GOP leaves Mitt hanging

Most Republicans are being a lot more cautious in their Libya statements than their presidential nominee

Published September 12, 2012 3:31PM (EDT)

Mitt Romney leaves the podium after making comments on the killing of U.S. embassy officials in Benghazi, Libya, Wednesday, Sept. 12, 2012.           (AP/Charles Dharapak)
Mitt Romney leaves the podium after making comments on the killing of U.S. embassy officials in Benghazi, Libya, Wednesday, Sept. 12, 2012. (AP/Charles Dharapak)

Don’t look to Republican leaders to defend Mitt Romney’s attack on President Obama over protests in the Middle East, even as the candidate repeated his attack this morning. At a hastily arranged press conference, Romney stood by the statement his campaign issued last night, which has come under criticism from liberal pundits and mainstream journalists alike.

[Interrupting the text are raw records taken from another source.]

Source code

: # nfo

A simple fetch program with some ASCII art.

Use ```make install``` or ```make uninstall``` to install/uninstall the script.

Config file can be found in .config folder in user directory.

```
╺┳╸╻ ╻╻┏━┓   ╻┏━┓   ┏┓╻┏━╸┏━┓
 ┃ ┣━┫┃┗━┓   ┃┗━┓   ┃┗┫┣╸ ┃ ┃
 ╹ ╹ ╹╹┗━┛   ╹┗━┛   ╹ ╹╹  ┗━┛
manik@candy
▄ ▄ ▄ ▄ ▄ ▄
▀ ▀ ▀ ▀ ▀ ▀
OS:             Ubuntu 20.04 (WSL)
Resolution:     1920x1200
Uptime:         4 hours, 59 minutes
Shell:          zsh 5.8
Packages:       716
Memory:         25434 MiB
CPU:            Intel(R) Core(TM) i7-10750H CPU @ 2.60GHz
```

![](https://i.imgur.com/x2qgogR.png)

The generally agnostic political team at NBC news led by Chuck Todd called it “one of the most over-the-top and (it turns out) incorrect attacks of the general-election campaign.”

“I also believe the administration was wrong to put out a statement sympathizing with those who had breached our embassy in Egypt, instead of condemning their actions," Romney said this morning. "It’s never too early for the United States government to condemn attacks on Americans." Actually, there is one time when it’s too early -- when the attacks have not yet occurred. Romney today repeated three times that the embassy issued the statement “after their grounds had been breached,” but that’s simply not true. The statement came before protesters had breached the embassy walls, so there was no attack to be condemned. Even Erick Erickson acknowledged as much. As Marc Ambinder noted, the statement was an attempt by those trapped inside the embassy to save their own lives by calming the protests, a point apparently lost on Romney.

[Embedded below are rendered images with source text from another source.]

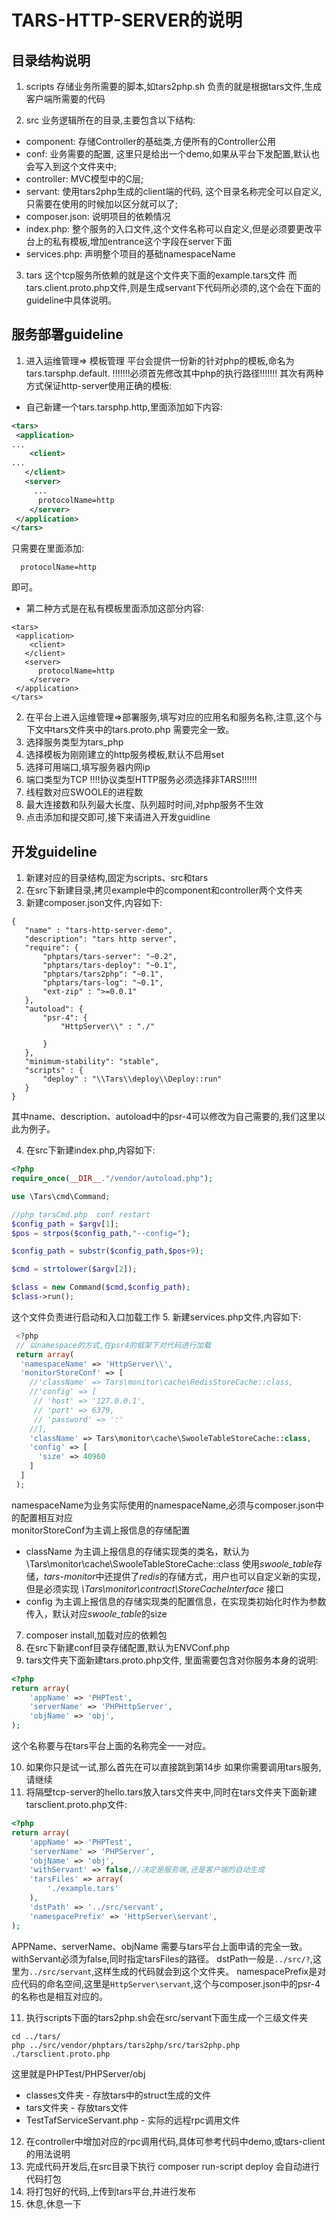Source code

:# TARS-HTTP-SERVER的说明

## 目录结构说明

1. scripts
存储业务所需要的脚本,如tars2php.sh 负责的就是根据tars文件,生成客户端所需要的代码

2. src 
业务逻辑所在的目录,主要包含以下结构:
- component: 存储Controller的基础类,方便所有的Controller公用
- conf: 业务需要的配置, 这里只是给出一个demo,如果从平台下发配置,默认也会写入到这个文件夹中;
- controller: MVC模型中的C层;
- servant: 使用tars2php生成的client端的代码, 这个目录名称完全可以自定义,只需要在使用的时候加以区分就可以了; 
- composer.json: 说明项目的依赖情况
- index.php: 整个服务的入口文件,这个文件名称可以自定义,但是必须要更改平台上的私有模板,增加entrance这个字段在server下面
- services.php: 声明整个项目的基础namespaceName

3. tars
这个tcp服务所依赖的就是这个文件夹下面的example.tars文件 
而tars.client.proto.php文件,则是生成servant下代码所必须的,这个会在下面的guideline中具体说明。

## 服务部署guideline

1. 进入运维管理=> 模板管理
平台会提供一份新的针对php的模板,命名为tars.tarsphp.default. 
!!!!!!!必须首先修改其中php的执行路径!!!!!!!
其次有两种方式保证http-server使用正确的模板:
- 自己新建一个tars.tarsphp.http,里面添加如下内容:

```xml
<tars>
 <application>
...
    <client>
...
   </client>
   <server>
     ...
      protocolName=http
    </server>
 </application>
</tars>
```

只需要在<server>里面添加:
```
  protocolName=http
```
即可。

* 第二种方式是在私有模板里面添加这部分内容:
```
<tars>
 <application>
    <client>
   </client>
   <server>
      protocolName=http
    </server>
 </application>
</tars>
```


2. 在平台上进入运维管理=>部署服务,填写对应的应用名和服务名称,注意,这个与下文中tars文件夹中的tars.proto.php
需要完全一致。
3. 选择服务类型为tars_php
4. 选择模板为刚刚建立的http服务模板,默认不启用set
5. 选择可用端口,填写服务器内网ip
6. 端口类型为TCP
!!!!协议类型HTTP服务必须选择非TARS!!!!!!
7. 线程数对应SWOOLE的进程数
8. 最大连接数和队列最大长度、队列超时时间,对php服务不生效
9. 点击添加和提交即可,接下来请进入开发guidline

## 开发guideline

1. 新建对应的目录结构,固定为scripts、src和tars
2. 在src下新建目录,拷贝example中的component和controller两个文件夹
3. 新建composer.json文件,内容如下:

```
{
   "name" : "tars-http-server-demo",
   "description": "tars http server",
   "require": {
       "phptars/tars-server": "~0.2",
       "phptars/tars-deploy": "~0.1",
       "phptars/tars2php": "~0.1",
       "phptars/tars-log": "~0.1",
       "ext-zip" : ">=0.0.1"
   },
   "autoload": {
       "psr-4": {
           "HttpServer\\" : "./"

       }
   },
   "minimum-stability": "stable",
   "scripts" : {
       "deploy" : "\\Tars\\deploy\\Deploy::run"
   }
}
```
其中name、description、autoload中的psr-4可以修改为自己需要的,我们这里以此为例子。

4. 在src下新建index.php,内容如下:

```php
<?php
require_once(__DIR__."/vendor/autoload.php");

use \Tars\cmd\Command;

//php tarsCmd.php  conf restart
$config_path = $argv[1];
$pos = strpos($config_path,"--config=");

$config_path = substr($config_path,$pos+9);

$cmd = strtolower($argv[2]);

$class = new Command($cmd,$config_path);
$class->run();
```

这个文件负责进行启动和入口加载工作
5. 新建services.php文件,内容如下:
 ```php
  <?php  
  // 以namespace的方式,在psr4的框架下对代码进行加载  
  return array(  
   'namespaceName' => 'HttpServer\\', 
   'monitorStoreConf' => [
     //'className' => Tars\monitor\cache\RedisStoreCache::class,
     //'config' => [
      // 'host' => '127.0.0.1',  
      // 'port' => 6379,  
      // 'password' => ':'
     //],
     'className' => Tars\monitor\cache\SwooleTableStoreCache::class,
     'config' => [
       'size' => 40960
     ]
   ]
  );  
```  

namespaceName为业务实际使用的namespaceName,必须与composer.json中的配置相互对应  
monitorStoreConf为主调上报信息的存储配置

 - className 为主调上报信息的存储实现类的类名，默认为 \Tars\monitor\cache\SwooleTableStoreCache::class  使用*swoole_table*存储，*tars-monitor*中还提供了*redis*的存储方式，用户也可以自定义新的实现，但是必须实现 *\Tars\monitor\contract\StoreCacheInterface* 接口 
 - config 为主调上报信息的存储实现类的配置信息，在实现类初始化时作为参数传入，默认对应*swoole_table*的size

7. composer install,加载对应的依赖包
8. 在src下新建conf目录存储配置,默认为ENVConf.php
9. tars文件夹下面新建tars.proto.php文件, 里面需要包含对你服务本身的说明:
  ```php
  <?php
  return array(
      'appName' => 'PHPTest',
      'serverName' => 'PHPHttpServer',
      'objName' => 'obj',
  );
  ```
  这个名称要与在tars平台上面的名称完全一一对应。


10. 如果你只是试一试,那么首先在可以直接跳到第14步 如果你需要调用tars服务,请继续
11. 将隔壁tcp-server的hello.tars放入tars文件夹中,同时在tars文件夹下面新建tarsclient.proto.php文件:
  ```php
  <?php
  return array(
      'appName' => 'PHPTest',
      'serverName' => 'PHPServer',
      'objName' => 'obj',
      'withServant' => false,//决定是服务端,还是客户端的自动生成
      'tarsFiles' => array(
          './example.tars'
      ),
      'dstPath' => '../src/servant',
      'namespacePrefix' => 'HttpServer\servant',
  );
  ```
  APPName、serverName、objName 需要与tars平台上面申请的完全一致。withServant必须为false,同时指定tarsFiles的路径。
dstPath一般是`../src/?`,这里为`../src/servant`,这样生成的代码就会到这个文件夹。
namespacePrefix是对应代码的命名空间,这里是`HttpServer\servant`,这个与composer.json中的psr-4的名称也是相互对应的。

11. 执行scripts下面的tars2php.sh会在src/servant下面生成一个三级文件夹
  ```
  cd ../tars/
  php ../src/vendor/phptars/tars2php/src/tars2php.php ./tarsclient.proto.php
  ```

  这里就是PHPTest/PHPServer/obj 
  - classes文件夹 - 存放tars中的struct生成的文件
  - tars文件夹 - 存放tars文件
  - TestTafServiceServant.php - 实际的远程rpc调用文件

12. 在controller中增加对应的rpc调用代码,具体可参考代码中demo,或tars-client的用法说明
13. 完成代码开发后,在src目录下执行 composer run-script deploy 会自动进行代码打包
14. 将打包好的代码,上传到tars平台,并进行发布
15. 休息,休息一下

Romney also refused to accept the Obama administration’s disavowal of the statement. Officials later said the statement was issued by embassy staff, and not approved by Washington, but Romney had none of it: “The embassy is the administration.”

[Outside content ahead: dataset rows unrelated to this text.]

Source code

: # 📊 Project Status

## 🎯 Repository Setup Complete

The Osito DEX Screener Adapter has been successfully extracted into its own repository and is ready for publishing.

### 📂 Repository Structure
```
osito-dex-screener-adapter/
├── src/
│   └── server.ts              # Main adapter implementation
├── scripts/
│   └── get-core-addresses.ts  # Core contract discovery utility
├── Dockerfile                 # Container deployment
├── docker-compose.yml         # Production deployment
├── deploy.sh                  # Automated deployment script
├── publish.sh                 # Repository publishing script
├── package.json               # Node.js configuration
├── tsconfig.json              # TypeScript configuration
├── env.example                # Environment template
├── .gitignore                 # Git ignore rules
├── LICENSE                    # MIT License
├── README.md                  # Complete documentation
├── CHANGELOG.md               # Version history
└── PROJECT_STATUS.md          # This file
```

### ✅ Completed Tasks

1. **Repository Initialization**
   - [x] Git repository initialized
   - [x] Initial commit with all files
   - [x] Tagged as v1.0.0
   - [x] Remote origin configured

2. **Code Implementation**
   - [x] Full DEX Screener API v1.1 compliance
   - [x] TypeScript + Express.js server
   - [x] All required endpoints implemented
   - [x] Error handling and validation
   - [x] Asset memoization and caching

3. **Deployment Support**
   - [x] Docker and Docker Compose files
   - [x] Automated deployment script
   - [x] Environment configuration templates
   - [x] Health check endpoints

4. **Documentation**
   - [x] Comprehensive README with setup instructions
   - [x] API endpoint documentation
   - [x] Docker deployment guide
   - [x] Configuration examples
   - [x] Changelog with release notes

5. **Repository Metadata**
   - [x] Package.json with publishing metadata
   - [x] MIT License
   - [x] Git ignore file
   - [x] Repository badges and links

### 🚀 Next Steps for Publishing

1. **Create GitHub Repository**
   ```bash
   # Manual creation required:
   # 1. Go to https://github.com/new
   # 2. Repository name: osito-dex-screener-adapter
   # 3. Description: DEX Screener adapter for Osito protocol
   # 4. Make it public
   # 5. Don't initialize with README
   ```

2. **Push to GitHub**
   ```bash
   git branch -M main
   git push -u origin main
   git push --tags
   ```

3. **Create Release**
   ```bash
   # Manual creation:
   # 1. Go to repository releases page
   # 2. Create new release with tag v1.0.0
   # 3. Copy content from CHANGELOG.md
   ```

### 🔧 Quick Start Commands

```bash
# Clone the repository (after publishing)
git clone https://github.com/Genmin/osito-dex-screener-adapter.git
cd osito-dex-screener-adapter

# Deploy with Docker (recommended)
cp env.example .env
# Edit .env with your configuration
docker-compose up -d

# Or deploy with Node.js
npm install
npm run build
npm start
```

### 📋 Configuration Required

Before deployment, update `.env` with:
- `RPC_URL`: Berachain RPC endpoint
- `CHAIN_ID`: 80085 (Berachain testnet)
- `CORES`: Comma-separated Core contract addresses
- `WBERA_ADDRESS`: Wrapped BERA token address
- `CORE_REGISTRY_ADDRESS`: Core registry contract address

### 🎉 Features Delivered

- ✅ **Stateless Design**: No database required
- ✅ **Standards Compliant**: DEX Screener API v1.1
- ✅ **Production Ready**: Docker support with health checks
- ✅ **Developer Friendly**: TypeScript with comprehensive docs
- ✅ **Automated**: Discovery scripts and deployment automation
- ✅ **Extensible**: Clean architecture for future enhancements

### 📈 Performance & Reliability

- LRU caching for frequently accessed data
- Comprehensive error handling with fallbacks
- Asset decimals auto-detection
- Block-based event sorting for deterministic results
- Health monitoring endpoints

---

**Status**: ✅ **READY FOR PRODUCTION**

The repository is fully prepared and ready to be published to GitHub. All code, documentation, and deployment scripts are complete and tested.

The timing of Romney's attacks is a bit ironic, considering that just the day before the campaign’s foreign policy adviser told BuzzFeed that foreign policy was a “distraction” and “shiny object” Obama was trying to use to distract from his economic record.

But, so far, at least, Republican heavyweights are not ready to get Romney’s back here. Sen. John McCain, the GOP’s biggest voice on foreign policy and the 2008 presidential nominee, issued a joint statement with fellow hawks Sens. Lindsey Graham and Joe Lieberman that made zero mention of Obama. “We have confidence that our own government will provide all necessary assistance,” the senators said before voicing strong support for the Arab Spring. “To follow this misguided path [that the Arab Spring is doomed] would not only be a victory for the extremists and their associates, but a betrayal of everything for which Chris Stevens and his colleagues stood,” they said, referring to the slain U.S. ambassador. (McCain also praised Secretary of State Hillary Clinton for striking "just the right message and tone.")

Meanwhile, House Speaker John Boehner also issued a short statement that conspicuously failed to mention President Obama. The same was true for the House’s No. 2 Republican, Rep. Eric Cantor, along with Sen. Marco Rubio, who has been a close ally of Romney’s.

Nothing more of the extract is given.